Most people have probably heard about the Donner Party through reference in Stanley Kubrick’s The Shining (1980). Elsewhere, the idea of the frontier expedition reduced to cannibalism has fed into films like Alferd Packer: The Musical/Cannibal: The Musical (1996), based on a similar less well-known true-life incident, and Ravenous (1999). There have been a couple of films made about the incident with the tv movie Donner Pass: The Road to Survival (1978) and The Donner Party (2009) starring Crispin Glover, although neither were widely seen.

Donner Pass comes from Elise Robertson who has a moderate resume as an actress in small parts in various well-known tv series. She has made a couple of short films as director and Donner Pass was her feature-length debut. The great disappointment that one immediately finds is that Donner Pass is not about the Donner Party at all. There is a brief drive-by of the real-life Donner Pass, a potted recount of the Donner Party story within the first five minutes and an end that involves an explanation that ties back in to the incident. However, all but the first five minutes of the film is set contemporary and the majority of the film is a slasher with an unknown killer stalking a teen cast rather than an historical story about stranded pioneers reduced to cannibalism.

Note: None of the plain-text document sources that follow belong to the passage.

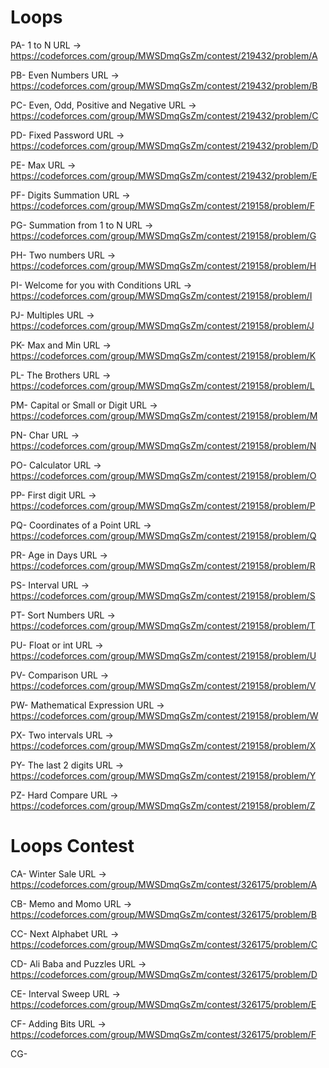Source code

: # Loops

PA- 1 to N URL -> https://codeforces.com/group/MWSDmqGsZm/contest/219432/problem/A

PB- Even Numbers URL -> https://codeforces.com/group/MWSDmqGsZm/contest/219432/problem/B

PC- Even, Odd, Positive and Negative URL -> https://codeforces.com/group/MWSDmqGsZm/contest/219432/problem/C

PD- Fixed Password URL -> https://codeforces.com/group/MWSDmqGsZm/contest/219432/problem/D

PE- Max URL -> https://codeforces.com/group/MWSDmqGsZm/contest/219432/problem/E

PF- Digits Summation URL -> https://codeforces.com/group/MWSDmqGsZm/contest/219158/problem/F

PG- Summation from 1 to N URL -> https://codeforces.com/group/MWSDmqGsZm/contest/219158/problem/G

PH- Two numbers URL -> https://codeforces.com/group/MWSDmqGsZm/contest/219158/problem/H

PI- Welcome for you with Conditions URL -> https://codeforces.com/group/MWSDmqGsZm/contest/219158/problem/I

PJ- Multiples URL -> https://codeforces.com/group/MWSDmqGsZm/contest/219158/problem/J

PK- Max and Min URL -> https://codeforces.com/group/MWSDmqGsZm/contest/219158/problem/K

PL- The Brothers URL -> https://codeforces.com/group/MWSDmqGsZm/contest/219158/problem/L

PM- Capital or Small or Digit URL -> https://codeforces.com/group/MWSDmqGsZm/contest/219158/problem/M

PN- Char URL -> https://codeforces.com/group/MWSDmqGsZm/contest/219158/problem/N

PO- Calculator URL -> https://codeforces.com/group/MWSDmqGsZm/contest/219158/problem/O

PP- First digit URL -> https://codeforces.com/group/MWSDmqGsZm/contest/219158/problem/P

PQ- Coordinates of a Point URL -> https://codeforces.com/group/MWSDmqGsZm/contest/219158/problem/Q

PR- Age in Days URL -> https://codeforces.com/group/MWSDmqGsZm/contest/219158/problem/R

PS- Interval URL -> https://codeforces.com/group/MWSDmqGsZm/contest/219158/problem/S

PT- Sort Numbers URL -> https://codeforces.com/group/MWSDmqGsZm/contest/219158/problem/T

PU- Float or int URL -> https://codeforces.com/group/MWSDmqGsZm/contest/219158/problem/U

PV- Comparison URL -> https://codeforces.com/group/MWSDmqGsZm/contest/219158/problem/V

PW- Mathematical Expression URL -> https://codeforces.com/group/MWSDmqGsZm/contest/219158/problem/W

PX- Two intervals URL -> https://codeforces.com/group/MWSDmqGsZm/contest/219158/problem/X

PY- The last 2 digits URL -> https://codeforces.com/group/MWSDmqGsZm/contest/219158/problem/Y

PZ- Hard Compare URL -> https://codeforces.com/group/MWSDmqGsZm/contest/219158/problem/Z

# Loops Contest

CA- Winter Sale URL -> https://codeforces.com/group/MWSDmqGsZm/contest/326175/problem/A

CB- Memo and Momo URL -> https://codeforces.com/group/MWSDmqGsZm/contest/326175/problem/B

CC- Next Alphabet URL -> https://codeforces.com/group/MWSDmqGsZm/contest/326175/problem/C

CD- Ali Baba and Puzzles URL -> https://codeforces.com/group/MWSDmqGsZm/contest/326175/problem/D

CE- Interval Sweep URL -> https://codeforces.com/group/MWSDmqGsZm/contest/326175/problem/E

CF- Adding Bits URL -> https://codeforces.com/group/MWSDmqGsZm/contest/326175/problem/F

CG-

Donner Pass sets in as what at the outset seems a desultory and over-familiar slasher film. We see the standard teen characters being isolated at a remote cabin, various things done to cut them off from the outside world before the slaughter sets in, various other things that point suspicion at those among the group. Then however a funny thing happens – Donner Pass starts to become quite interesting.

The situation as bitchy Adelaide Kane’s boyfriend and three others join them uninvited becomes fascinating in the way we see the two jocks essentially bullying Erik Stocklin into letting them stay, turning the entire situation around until they are in charge. The scenes debating what to do after they arrive and the psychological dynamics during the snowball flinching contest contain some finely nuanced characterisation and interplay between the actors that are far above what we usually get in the average slasher/teen horror film.

Elise Robertson doesn’t do too badly when it comes to the horror scenes either. There is one good scene where Brandon Morales gets out of the hot tub to go and piss in the snow and behind we see a masked figure creep up and attack Krystal Davis as she remains inside the tub. The ways in which the film manages to create doubt, complicity and uncertainty around all the characters – the bullying Brandon Morales and Dominc Devore; the cryptic comment the waitress mentions about Erik Stocklin going to a local school; the way Adelaide Kane and Dominic Devore turn the situation around to take revenge for her rape – all hold a reasonable degree of cleverness and interest. The film does take a bizarre left field turn into outrightly fantastic territory with the revelation of the identity of the killer at the end. The results are above average for the genre.